Go Back  Xtreme Visual Basic Talk > Visual Basic .NET (2002/2003/2005/2008, including Express editions) > .NET General > Read XML, Newbie


Reply
 
Thread Tools Display Modes
  #1  
Old 10-17-2008, 12:31 PM
SIMIN SIMIN is offline
Centurion
 
Join Date: Mar 2008
Posts: 103
Default Read XML, Newbie

hello all,
This is my first time I wanna read from a XML file!
I have a XML file like this:
Code:
<?xml version="1.0" encoding="utf-16" ?>
<MessageAccount>
    <Account_Name type="SZ">my account #1</Account_Name>
    <Connection_Type type="DWORD">00000003</Connection_Type>
    <POP3_Server type="SZ">pop.domain.com</POP3_Server>
    <POP3_User_Name type="SZ">info</POP3_User_Name>
    <POP3_Password2 type="BINARY">gfdjkgdfghdfjkghdfgjk</POP3_Password2>
    <POP3_Use_Sicily type="DWORD">00000000</POP3_Use_Sicily>
    <POP3_Prompt_for_Password type="DWORD">00000000</POP3_Prompt_for_Password>
    <SMTP_Server type="SZ">smtp.domain.com</SMTP_Server>
    <SMTP_Display_Name type="SZ">My Name</SMTP_Display_Name>
    <SMTP_Email_Address type="SZ">info@domain.com</SMTP_Email_Address>
</MessageAccount>
Well, I know I should use XMLReader for this:
Code:
Dim reader As XmlTextReader = New XmlTextReader (URLString)
Also, I know I can read it in a loop:
Code:
Do While (reader.Read()) Console.WriteLine(reader.Name) Loop
But the data are returned in a strange sort!

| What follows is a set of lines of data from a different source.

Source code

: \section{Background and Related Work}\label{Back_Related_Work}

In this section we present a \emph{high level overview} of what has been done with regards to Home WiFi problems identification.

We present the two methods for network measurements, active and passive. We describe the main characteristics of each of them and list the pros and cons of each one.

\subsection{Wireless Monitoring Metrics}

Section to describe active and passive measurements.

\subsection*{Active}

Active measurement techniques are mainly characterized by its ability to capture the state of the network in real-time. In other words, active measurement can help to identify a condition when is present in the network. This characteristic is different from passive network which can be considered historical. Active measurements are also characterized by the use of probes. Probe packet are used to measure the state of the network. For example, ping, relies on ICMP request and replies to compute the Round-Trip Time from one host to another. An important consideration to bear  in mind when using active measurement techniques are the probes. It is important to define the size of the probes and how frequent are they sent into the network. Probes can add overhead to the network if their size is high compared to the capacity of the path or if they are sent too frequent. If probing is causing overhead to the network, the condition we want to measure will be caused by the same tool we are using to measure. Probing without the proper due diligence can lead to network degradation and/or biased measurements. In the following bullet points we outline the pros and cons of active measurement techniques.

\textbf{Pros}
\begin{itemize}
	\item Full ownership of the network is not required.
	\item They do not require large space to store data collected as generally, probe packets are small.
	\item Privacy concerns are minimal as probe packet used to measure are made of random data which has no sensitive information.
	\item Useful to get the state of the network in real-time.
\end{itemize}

Even if I split the reader.NodeType.
However, I am new to this.

I just wanna pass the TEXT and get the VALUE. And don't know how. Please help me. For example in this XML file:

<Account_Name type="SZ">my account #1</Account_Name>

I wanna pass Account_Name and get my account #1.
...

I searched and worked a lot but could not find it.
Please help me,
Thank you.
Reply With Quote
  #2  
Old 10-17-2008, 01:36 PM
AtmaWeapon's Avatar
AtmaWeapon AtmaWeapon is online now
Ultimate Contributor

Forum Leader
* Guru *
 
Join Date: Feb 2004
Location: Austin, TX
Posts: 7,598
Default

Unless your document is very large, I suggest the DOM-based parsing capabilities of the XmlDocument class. XmlTextReader supports the SAX-based parsing in .NET, and I find it to be really unweildly and overly verbose (the name is silly sounding, but I believe it's based on one of the first parsing toolkits for XML; it used the same kind of model and anything that follows the pattern is known as a "SAX-like" parser. Technically .NET isn't truly following the SAX model because it is supposed to be event-based. I've done SAX parsing in Java and I'm very glad MS chose to stay away from an event-based parsing interface. More information about this and why you might want a SAX parser can be found on Wikipedia and other internet sites.)

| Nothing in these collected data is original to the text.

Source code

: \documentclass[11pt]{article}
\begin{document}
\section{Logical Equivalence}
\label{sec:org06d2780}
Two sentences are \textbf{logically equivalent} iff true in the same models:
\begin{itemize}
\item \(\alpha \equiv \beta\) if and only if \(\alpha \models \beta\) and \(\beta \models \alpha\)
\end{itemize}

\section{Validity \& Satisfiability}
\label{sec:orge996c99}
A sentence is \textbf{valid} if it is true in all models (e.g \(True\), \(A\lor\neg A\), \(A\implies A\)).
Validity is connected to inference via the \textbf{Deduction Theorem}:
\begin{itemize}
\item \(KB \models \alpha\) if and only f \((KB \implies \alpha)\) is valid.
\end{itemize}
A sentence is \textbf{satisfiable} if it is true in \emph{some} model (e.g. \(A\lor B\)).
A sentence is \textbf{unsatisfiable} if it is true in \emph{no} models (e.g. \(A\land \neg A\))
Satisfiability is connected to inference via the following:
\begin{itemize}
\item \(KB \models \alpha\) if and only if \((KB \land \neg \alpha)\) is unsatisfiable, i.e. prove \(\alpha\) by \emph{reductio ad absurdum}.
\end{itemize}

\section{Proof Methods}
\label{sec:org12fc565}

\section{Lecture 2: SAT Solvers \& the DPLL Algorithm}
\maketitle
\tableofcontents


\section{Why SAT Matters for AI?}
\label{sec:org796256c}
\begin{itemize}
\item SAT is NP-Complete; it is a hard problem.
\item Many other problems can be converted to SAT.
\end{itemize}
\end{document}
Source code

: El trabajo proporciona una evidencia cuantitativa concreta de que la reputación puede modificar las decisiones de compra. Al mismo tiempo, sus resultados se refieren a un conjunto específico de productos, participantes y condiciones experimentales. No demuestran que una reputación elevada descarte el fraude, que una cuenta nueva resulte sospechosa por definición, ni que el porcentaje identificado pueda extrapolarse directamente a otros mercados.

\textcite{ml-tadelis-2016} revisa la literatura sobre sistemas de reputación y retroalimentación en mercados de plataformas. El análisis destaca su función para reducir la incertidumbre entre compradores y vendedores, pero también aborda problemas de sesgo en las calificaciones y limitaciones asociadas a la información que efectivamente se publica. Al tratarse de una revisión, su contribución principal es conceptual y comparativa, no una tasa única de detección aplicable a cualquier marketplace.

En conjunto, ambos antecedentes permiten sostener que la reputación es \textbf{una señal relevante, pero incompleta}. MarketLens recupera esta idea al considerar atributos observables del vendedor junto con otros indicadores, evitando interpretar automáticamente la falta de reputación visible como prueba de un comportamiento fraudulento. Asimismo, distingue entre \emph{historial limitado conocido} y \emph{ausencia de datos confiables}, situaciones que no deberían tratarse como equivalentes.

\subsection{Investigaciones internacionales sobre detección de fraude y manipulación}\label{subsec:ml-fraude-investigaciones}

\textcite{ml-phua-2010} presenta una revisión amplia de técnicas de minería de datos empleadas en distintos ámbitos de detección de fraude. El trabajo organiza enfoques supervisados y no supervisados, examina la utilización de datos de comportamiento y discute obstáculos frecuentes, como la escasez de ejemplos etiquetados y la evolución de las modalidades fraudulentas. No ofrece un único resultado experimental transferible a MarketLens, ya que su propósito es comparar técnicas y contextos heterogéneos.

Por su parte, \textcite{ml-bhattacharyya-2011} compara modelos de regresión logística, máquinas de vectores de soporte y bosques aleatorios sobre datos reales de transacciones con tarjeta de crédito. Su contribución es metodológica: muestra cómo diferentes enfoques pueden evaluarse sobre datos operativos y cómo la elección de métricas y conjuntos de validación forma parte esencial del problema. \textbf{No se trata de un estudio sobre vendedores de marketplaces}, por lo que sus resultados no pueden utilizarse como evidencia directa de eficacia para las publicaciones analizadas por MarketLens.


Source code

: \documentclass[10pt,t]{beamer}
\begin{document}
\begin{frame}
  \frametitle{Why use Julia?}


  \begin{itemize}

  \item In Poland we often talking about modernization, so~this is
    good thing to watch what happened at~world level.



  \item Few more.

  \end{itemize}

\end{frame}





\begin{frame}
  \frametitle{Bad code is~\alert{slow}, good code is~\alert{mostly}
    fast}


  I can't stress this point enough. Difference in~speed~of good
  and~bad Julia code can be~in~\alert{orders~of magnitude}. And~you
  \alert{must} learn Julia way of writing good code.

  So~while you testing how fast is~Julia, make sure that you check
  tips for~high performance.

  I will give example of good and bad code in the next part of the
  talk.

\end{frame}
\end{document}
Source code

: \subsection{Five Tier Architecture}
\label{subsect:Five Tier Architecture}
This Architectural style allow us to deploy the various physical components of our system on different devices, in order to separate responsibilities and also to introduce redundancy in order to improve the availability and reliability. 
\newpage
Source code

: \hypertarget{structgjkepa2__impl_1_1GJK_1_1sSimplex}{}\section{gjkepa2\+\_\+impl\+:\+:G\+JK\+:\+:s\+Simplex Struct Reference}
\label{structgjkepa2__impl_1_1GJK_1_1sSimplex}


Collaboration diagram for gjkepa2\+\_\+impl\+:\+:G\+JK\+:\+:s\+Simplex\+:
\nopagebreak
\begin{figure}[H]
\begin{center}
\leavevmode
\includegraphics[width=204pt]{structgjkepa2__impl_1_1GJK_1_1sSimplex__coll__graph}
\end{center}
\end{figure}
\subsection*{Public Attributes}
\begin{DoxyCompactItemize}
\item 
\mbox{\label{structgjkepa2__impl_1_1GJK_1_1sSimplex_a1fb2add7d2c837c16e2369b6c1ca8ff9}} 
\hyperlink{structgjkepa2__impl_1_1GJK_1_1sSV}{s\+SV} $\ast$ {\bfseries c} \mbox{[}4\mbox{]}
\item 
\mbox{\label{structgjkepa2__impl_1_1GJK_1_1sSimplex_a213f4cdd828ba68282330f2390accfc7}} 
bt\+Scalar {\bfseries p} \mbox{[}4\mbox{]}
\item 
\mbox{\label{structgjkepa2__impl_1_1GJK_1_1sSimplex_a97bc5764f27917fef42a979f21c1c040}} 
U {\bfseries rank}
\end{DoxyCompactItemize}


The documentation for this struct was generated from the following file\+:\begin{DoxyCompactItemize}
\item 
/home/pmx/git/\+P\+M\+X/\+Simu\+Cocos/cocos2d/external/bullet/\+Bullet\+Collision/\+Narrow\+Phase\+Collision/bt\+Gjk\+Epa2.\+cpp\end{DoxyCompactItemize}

The only problem is DOM-based parsers must store the file (or, more accurately, a parse tree) in memory to work. If this is a multi-hundred-megabyte file it's going to hurt to use a DOM-based parser.

Let's look at how you might implement this both ways, because it's just as bad to only know the DOM-based parsing as it is to only know the SAX-based parsing. Seeing implementations in both styles will also help you understand what using each one is like.

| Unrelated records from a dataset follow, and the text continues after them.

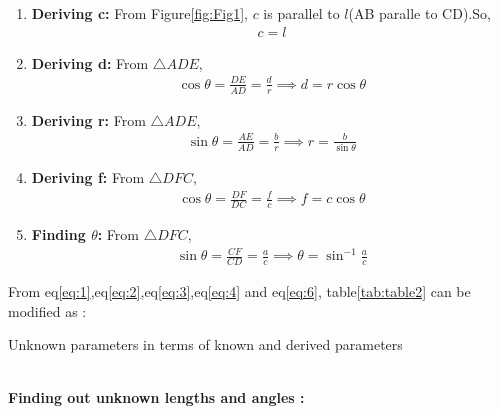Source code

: \documentclass{article}
\begin{document}
\begin{enumerate}
	\item \textbf{Deriving c:}
		From Figure\ref{fig:Fig1}, $c$ is  parallel to $l$(AB paralle to CD).So,
		\begin{align}
			c = l
			\label{eq:1}
		\end{align}
	\item \textbf{Deriving d:}
		From $\triangle{ADE}$,
		\begin{align}
			\cos{\theta} = \frac{DE}{AD} = \frac{d}{r}
			\implies d = r\cos{\theta}
			\label{eq:2}
		\end{align}
	\item \textbf{Deriving r:}
		From $\triangle{ADE}$,
		\begin{align}
			\sin{\theta} = \frac{AE}{AD} = \frac{b}{r}
			\implies r = \frac{b}{\sin{\theta}}
			\label{eq:3}
		\end{align}
	\item \textbf{Deriving f:}
		From $\triangle{DFC}$,
		\begin{align}
			\cos{\theta} = \frac{DF}{DC} = \frac{f}{c}
			\implies f = c\cos{\theta}
			\label{eq:4}
		\end{align}
	\item \textbf{Finding $\theta$:}
		From $\triangle{DFC}$,
		\begin{align}
			\sin{\theta} = \frac{CF}{CD} = \frac{a}{c}
			\implies \theta = \sin^{-1}\frac{a}{c}
			\label{eq:6}
		\end{align}
\end{enumerate}
From eq\ref{eq:1},eq\ref{eq:2},eq\ref{eq:3},eq\ref{eq:4} and eq\ref{eq:6}, table\ref{tab:table2} can be modified as :\\
\begin{table}[h]
	\centering
	
	\caption{Unknown parameters in terms of known and derived parameters}
	\label{tab:table4}
\end{table}\\
\textbf{Finding out unknown lengths and angles :}\\
\end{document}
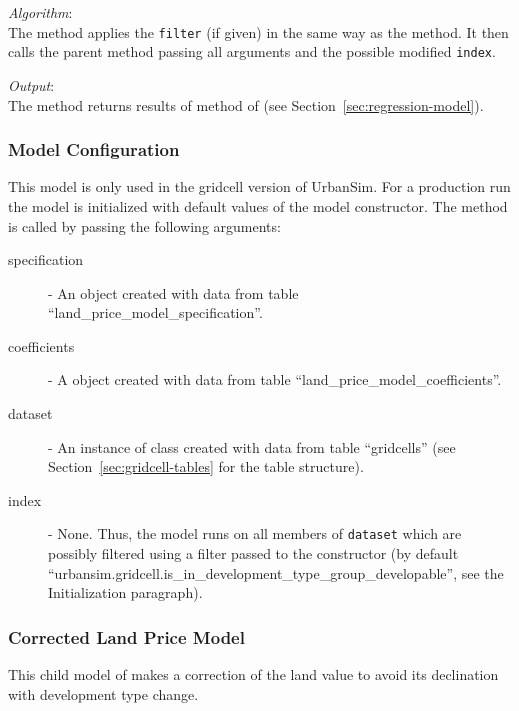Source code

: {\it Algorithm}:\\[1mm]
The method applies the \verb|filter| (if given) in the same way as the
 method. It then calls the parent method 
passing all arguments and the possible modified \verb|index|.

{\it Output}:\\[1mm]
The method returns results of  method of
 \modelsindex (see Section~\ref{sec:regression-model}).

\subsubsection{Model Configuration}
\modelsindex
%
This model is only used in the gridcell version of UrbanSim.
For a production run the model \modelsindex is
initialized with default values of the model \modelsindex
constructor. The  method is called by passing the
following arguments:
\begin{description}
\item[specification] - An
 object created with data from table
``land_price_model_specification''.  \modelsindex
\item[coefficients] \coefficientsindex - A  \coefficientsindex object created
with data from table ``land_price_model_coefficients''. \coefficientsindex\modelsindex
\item[dataset] \datasetindex - An instance of class  created with data
  from table ``gridcells'' (see Section~\ref{sec:gridcell-tables} for the
  table structure).
\item[index] - None. Thus, the model \modelsindex runs on all members of \verb|dataset| \datasetindex which are possibly 
filtered using a filter passed to the constructor (by default ``urbansim.gridcell.is_in_development_type_group_developable'', see
the Initialization paragraph).
\end{description}

\subsubsection{Corrected Land Price Model}
\modelsindex
%
This child model \modelsindex of  makes a
correction of the land value to avoid its declination with development type
change.

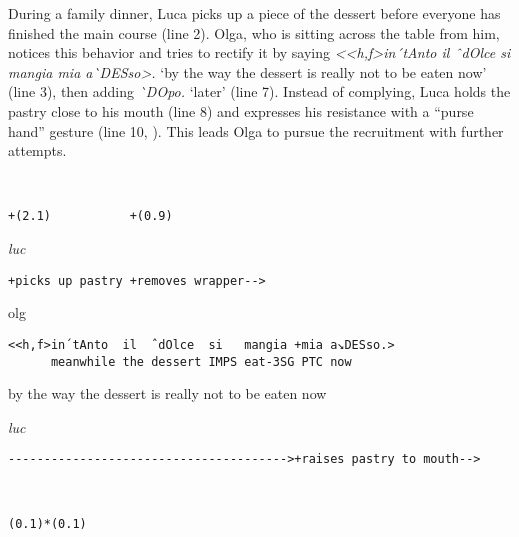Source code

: \documentclass[output=paper,modfonts]{langscibook}
\begin{document}
During a family dinner, Luca picks up a piece of the dessert before everyone has finished the main course (line 2). Olga, who is sitting across the table from him, notices this behavior and tries to rectify it by saying \textit{<{}<h,f>in´{}tAnto il ˆ{}dOlce si mangia mia a\`{}DESso>.} ‘by the way the dessert is really not to be eaten now’ (line 3), then adding \textit{\`{}DOpo.} ‘later’ (line 7). Instead of complying, Luca holds the pastry close to his mouth (line 8) and expresses his resistance with a “purse hand” gesture (line 10, ). This leads Olga to pursue the recruitment with further attempts.

\vspace{2mm}
%
\begin{transbox}{1}{~}
\begin{verbatim}
+(2.1)           +(0.9)
\end{verbatim}
\end{transbox}
%
\begin{transbox}{2}{\textit{luc}}
\begin{verbatim}
+picks up pastry +removes wrapper--> 
\end{verbatim}
\end{transbox}
%
\begin{mdframednoverticalspace}[style=firstfoc]
\begin{transbox}{3}{olg}
\begin{verbatim}
<<h,f>in´tAnto  il  ˆdOlce  si   mangia +mia a↘DESso.>
      meanwhile the dessert IMPS eat-3SG PTC now
\end{verbatim}
\hspace{0.8cm} by the way the dessert is really not to be eaten now
\end{transbox}
\end{mdframednoverticalspace}\vspace{1mm}
%
\begin{transbox}{4}{\textit{luc}}
\begin{verbatim}
--------------------------------------->+raises pastry to mouth-->
\end{verbatim}
\end{transbox}\vspace{-1mm}
%
\begin{transbox}{5}{~}
\begin{verbatim}
(0.1)*(0.1)
\end{verbatim}
\end{transbox}\vspace{-1mm}
\end{document}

First, I'm not certain what your question is. I'm assuming you mean by "I wanna pass "Account_Name" and get "my account #1", you mean you are saying, "I want to pass the name of an element and get the value of that element." This is easy to do in DOM and much tougher in SAX. We'll start by defining the interface for a function that might do this; it's going to take some changes in either method but this is basically what we want:
Code:
Function GetElementValue(ByVal elementName As String) As String
To simplify parameters to the function, let's make XML parsing the responsibility of a class. We'll start with DOM because it's my favorite and it's the easiest.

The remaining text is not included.